### WHAT YOU WILL DO
For the listing below, show each line that includes the string "also".
==== RECORDS FOR THE TASK
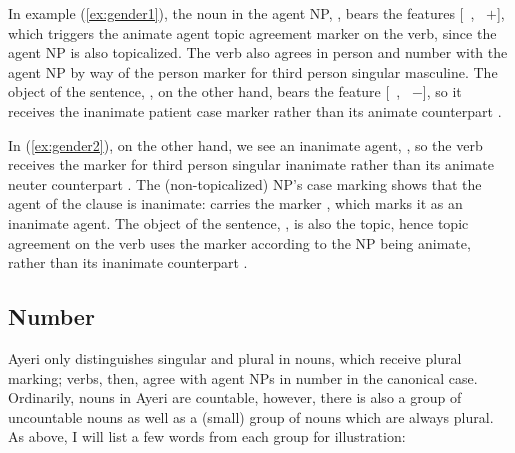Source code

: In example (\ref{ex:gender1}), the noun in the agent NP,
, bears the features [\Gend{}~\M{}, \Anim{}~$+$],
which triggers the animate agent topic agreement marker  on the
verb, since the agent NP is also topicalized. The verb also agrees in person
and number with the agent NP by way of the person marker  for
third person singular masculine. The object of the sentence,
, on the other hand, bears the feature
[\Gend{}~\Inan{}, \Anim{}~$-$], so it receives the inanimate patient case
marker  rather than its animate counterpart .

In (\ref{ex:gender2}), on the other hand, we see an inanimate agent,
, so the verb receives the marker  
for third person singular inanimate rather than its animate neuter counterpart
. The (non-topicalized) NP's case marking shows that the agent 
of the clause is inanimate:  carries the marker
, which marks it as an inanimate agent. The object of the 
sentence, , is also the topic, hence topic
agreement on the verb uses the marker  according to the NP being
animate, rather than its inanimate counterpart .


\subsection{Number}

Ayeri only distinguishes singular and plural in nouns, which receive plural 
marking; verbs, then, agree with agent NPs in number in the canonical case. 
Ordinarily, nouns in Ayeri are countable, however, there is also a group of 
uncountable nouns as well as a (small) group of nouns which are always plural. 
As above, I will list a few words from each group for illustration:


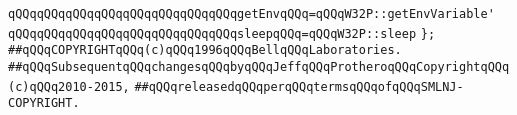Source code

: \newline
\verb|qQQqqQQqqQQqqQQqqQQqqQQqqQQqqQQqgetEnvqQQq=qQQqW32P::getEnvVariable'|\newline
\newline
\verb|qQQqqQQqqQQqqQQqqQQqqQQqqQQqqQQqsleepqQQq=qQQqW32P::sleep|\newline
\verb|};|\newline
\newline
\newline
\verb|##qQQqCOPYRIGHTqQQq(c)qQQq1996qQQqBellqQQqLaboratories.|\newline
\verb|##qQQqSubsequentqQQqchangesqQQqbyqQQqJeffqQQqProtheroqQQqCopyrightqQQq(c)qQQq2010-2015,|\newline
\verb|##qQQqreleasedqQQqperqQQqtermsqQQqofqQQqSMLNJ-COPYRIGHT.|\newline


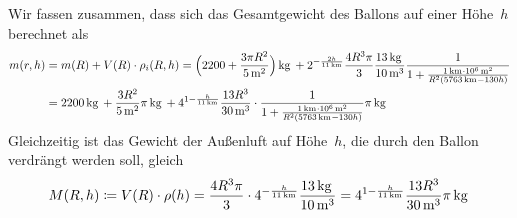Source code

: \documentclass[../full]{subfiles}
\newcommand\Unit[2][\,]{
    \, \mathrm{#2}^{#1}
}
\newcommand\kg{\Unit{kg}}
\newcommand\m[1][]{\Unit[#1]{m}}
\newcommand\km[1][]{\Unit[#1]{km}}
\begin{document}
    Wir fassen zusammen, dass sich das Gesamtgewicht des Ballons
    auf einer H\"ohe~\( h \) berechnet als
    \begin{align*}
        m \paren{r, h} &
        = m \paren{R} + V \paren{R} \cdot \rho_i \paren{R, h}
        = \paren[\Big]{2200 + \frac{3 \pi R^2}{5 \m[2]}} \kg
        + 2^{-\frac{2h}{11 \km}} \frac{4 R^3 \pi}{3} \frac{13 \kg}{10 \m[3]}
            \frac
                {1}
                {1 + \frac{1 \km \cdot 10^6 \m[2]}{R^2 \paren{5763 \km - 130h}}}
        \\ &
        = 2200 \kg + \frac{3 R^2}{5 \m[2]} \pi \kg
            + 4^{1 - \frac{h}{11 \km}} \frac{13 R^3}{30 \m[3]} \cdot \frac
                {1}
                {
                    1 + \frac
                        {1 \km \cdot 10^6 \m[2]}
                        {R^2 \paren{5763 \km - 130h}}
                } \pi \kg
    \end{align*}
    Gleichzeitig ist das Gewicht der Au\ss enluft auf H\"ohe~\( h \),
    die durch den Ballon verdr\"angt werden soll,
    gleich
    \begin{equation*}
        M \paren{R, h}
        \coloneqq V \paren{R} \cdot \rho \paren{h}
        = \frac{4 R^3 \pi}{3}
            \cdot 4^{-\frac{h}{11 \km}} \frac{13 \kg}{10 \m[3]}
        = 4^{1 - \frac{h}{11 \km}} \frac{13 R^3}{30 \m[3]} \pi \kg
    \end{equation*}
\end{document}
========
==== RECORDS FOR THE TASK
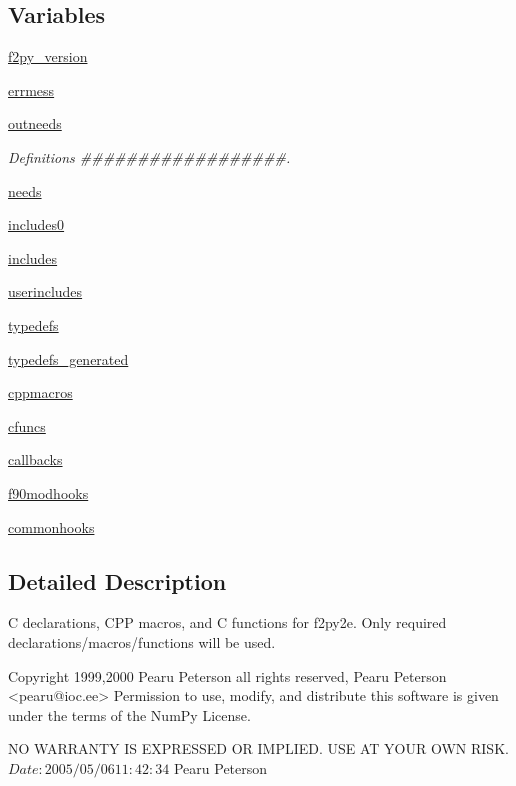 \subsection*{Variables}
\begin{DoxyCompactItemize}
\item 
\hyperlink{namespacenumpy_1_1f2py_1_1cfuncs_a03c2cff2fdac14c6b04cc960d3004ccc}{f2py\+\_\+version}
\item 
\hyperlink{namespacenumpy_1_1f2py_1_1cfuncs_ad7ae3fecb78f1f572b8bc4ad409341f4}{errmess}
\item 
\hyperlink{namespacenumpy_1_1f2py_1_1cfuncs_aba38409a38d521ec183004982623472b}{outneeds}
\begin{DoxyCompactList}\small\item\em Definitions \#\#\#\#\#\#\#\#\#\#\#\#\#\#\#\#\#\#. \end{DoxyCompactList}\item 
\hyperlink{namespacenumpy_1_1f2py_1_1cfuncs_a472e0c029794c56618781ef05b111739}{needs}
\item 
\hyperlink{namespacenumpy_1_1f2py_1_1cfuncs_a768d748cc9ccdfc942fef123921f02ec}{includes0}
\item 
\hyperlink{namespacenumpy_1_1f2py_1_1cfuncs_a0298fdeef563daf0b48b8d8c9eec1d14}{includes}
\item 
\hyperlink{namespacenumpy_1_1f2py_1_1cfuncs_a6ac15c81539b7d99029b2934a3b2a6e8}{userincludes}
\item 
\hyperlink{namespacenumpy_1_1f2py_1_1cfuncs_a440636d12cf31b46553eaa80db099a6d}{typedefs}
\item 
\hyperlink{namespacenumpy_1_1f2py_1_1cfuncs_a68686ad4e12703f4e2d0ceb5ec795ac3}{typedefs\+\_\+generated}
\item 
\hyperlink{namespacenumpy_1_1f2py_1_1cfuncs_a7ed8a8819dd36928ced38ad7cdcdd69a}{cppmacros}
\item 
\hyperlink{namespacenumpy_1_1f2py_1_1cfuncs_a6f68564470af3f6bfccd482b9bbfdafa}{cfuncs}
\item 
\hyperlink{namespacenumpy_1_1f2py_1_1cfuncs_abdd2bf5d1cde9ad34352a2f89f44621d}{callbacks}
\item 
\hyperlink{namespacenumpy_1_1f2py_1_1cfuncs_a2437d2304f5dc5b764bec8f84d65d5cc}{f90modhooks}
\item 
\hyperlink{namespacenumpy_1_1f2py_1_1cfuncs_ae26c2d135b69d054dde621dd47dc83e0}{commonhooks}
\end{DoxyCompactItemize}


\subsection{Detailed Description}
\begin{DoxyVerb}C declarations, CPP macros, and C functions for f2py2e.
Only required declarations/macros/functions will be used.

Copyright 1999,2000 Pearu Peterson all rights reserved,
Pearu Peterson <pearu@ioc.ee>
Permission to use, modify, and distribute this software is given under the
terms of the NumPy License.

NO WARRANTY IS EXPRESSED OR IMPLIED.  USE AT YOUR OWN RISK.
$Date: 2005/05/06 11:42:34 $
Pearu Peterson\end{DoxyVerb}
========
### OUTPUT
verb, since the agent NP is also topicalized. The verb also agrees in person
sentence, , is also the topic, hence topic
Ordinarily, nouns in Ayeri are countable, however, there is also a group of 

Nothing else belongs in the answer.